INSTRUCTIONS FOR THE TASK: The response should contain only those lines of the entries below that include the string "developer".
┄┄┄┄┄┄┄┄┄┄┄┄┄┄┄┄┄┄┄┄
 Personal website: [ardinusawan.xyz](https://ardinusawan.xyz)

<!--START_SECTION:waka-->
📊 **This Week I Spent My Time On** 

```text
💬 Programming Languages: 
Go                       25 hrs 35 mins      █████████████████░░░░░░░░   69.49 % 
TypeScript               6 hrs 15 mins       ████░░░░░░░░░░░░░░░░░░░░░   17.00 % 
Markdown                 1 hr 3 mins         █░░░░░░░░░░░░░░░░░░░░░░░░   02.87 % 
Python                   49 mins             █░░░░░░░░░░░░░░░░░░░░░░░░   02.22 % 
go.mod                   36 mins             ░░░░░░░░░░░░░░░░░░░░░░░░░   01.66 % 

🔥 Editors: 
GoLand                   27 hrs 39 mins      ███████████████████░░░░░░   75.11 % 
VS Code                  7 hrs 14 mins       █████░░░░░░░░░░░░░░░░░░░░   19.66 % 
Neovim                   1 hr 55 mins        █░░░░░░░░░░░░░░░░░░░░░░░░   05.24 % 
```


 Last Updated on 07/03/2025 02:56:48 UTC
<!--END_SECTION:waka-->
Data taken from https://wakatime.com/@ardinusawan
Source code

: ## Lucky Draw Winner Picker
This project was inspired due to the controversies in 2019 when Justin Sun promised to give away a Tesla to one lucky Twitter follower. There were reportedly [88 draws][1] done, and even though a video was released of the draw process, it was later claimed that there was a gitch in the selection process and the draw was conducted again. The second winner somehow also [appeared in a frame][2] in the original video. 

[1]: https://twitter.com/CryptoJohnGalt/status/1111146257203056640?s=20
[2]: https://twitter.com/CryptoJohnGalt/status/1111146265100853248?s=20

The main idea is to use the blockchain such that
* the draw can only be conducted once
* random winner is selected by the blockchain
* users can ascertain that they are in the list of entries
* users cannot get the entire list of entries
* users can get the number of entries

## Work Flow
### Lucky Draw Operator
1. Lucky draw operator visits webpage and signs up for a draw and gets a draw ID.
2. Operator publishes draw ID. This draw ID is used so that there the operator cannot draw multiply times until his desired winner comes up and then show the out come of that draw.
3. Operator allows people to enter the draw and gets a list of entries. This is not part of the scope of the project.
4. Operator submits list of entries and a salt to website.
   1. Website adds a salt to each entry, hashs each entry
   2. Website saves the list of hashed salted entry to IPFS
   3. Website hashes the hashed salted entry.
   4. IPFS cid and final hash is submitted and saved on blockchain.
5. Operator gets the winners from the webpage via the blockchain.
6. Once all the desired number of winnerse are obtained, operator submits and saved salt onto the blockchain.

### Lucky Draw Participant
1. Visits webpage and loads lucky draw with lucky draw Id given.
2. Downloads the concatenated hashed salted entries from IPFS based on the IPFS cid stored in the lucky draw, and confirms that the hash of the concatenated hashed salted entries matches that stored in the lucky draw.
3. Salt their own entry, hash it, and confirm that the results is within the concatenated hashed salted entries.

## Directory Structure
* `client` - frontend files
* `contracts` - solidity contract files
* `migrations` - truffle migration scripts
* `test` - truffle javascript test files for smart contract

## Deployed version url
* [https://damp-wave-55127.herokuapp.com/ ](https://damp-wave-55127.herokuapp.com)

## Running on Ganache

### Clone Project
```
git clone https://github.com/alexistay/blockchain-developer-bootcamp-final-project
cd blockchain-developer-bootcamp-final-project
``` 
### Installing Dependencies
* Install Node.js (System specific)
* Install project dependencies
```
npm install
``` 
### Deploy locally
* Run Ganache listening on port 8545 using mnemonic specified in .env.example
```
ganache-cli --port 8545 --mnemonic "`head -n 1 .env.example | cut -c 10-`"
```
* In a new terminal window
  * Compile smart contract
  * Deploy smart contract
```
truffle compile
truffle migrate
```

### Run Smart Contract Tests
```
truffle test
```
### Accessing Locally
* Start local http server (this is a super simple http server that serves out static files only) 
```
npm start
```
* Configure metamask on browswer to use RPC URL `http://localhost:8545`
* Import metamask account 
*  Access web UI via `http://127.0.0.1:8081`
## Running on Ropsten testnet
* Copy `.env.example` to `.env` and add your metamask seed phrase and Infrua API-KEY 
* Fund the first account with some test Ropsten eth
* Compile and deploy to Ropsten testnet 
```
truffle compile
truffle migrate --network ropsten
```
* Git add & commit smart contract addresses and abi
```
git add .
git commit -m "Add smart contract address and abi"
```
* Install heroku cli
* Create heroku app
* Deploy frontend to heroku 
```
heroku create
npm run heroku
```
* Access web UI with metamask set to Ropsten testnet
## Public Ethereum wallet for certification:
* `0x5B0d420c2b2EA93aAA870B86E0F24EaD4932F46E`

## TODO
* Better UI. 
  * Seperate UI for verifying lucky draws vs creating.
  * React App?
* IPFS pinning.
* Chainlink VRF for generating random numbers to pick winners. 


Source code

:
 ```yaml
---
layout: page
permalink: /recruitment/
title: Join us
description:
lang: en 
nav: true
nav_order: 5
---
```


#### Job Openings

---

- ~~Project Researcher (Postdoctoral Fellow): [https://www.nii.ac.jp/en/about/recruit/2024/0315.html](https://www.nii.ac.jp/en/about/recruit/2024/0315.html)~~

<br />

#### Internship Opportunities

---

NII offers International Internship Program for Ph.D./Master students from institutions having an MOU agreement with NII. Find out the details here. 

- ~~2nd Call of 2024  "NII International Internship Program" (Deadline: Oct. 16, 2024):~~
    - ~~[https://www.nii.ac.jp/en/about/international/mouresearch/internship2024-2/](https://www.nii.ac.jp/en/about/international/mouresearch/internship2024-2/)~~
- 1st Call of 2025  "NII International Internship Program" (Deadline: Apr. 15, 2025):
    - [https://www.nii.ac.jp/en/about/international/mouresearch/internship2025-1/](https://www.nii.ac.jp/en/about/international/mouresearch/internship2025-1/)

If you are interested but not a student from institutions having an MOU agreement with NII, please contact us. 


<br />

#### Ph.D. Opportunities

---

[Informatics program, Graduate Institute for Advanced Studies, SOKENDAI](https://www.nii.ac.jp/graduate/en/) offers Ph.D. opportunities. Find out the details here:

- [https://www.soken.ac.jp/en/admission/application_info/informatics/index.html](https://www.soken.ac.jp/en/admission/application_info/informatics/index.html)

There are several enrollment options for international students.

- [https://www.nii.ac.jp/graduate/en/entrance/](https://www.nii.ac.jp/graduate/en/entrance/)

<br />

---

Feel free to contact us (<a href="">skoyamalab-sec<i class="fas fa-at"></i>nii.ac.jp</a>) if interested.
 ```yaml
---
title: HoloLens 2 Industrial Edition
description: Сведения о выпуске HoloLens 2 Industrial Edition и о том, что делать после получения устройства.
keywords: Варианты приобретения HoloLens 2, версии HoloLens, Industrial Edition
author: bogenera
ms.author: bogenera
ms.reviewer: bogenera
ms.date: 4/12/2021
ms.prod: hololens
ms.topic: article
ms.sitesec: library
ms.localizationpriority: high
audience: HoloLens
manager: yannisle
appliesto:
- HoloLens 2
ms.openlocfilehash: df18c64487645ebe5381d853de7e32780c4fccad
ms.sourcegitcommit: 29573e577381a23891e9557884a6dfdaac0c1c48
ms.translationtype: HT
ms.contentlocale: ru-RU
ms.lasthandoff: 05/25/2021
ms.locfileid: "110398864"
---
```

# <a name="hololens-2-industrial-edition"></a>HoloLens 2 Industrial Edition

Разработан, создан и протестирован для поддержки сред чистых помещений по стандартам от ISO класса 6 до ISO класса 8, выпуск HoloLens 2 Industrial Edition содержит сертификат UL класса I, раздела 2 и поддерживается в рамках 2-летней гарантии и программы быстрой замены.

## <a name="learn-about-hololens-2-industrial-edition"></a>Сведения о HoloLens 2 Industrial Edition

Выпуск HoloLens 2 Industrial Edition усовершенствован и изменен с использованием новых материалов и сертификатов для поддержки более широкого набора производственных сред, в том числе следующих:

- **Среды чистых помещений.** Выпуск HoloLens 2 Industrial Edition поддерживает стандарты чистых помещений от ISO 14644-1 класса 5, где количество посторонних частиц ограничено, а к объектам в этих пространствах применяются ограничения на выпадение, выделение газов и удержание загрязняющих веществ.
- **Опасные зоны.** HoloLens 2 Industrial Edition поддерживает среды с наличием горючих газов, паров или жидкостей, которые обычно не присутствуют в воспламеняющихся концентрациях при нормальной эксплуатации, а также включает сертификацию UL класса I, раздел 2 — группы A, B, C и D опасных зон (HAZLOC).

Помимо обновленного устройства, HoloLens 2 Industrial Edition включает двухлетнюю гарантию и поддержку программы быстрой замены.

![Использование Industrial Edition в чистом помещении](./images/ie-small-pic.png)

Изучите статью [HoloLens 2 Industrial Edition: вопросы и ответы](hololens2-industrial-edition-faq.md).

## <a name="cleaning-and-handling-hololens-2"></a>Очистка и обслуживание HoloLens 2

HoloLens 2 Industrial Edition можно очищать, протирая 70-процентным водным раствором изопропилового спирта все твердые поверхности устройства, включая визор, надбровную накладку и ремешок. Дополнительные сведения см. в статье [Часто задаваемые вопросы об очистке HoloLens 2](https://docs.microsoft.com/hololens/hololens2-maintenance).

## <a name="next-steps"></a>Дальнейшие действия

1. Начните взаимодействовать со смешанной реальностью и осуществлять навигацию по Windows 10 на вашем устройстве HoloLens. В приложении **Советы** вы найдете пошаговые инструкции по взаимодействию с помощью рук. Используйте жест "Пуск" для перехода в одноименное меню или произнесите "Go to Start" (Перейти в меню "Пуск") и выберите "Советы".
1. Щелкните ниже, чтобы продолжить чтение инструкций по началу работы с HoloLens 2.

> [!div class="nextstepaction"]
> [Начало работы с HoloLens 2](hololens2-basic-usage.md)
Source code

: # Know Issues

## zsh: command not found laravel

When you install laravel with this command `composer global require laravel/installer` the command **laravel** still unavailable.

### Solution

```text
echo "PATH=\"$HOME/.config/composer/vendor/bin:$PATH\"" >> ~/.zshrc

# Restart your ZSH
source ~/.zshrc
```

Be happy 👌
┄┄┄┄┄┄┄┄┄┄┄┄┄┄┄┄┄┄┄┄
RESPONSE:
git clone https://github.com/alexistay/blockchain-developer-bootcamp-final-project
cd blockchain-developer-bootcamp-final-project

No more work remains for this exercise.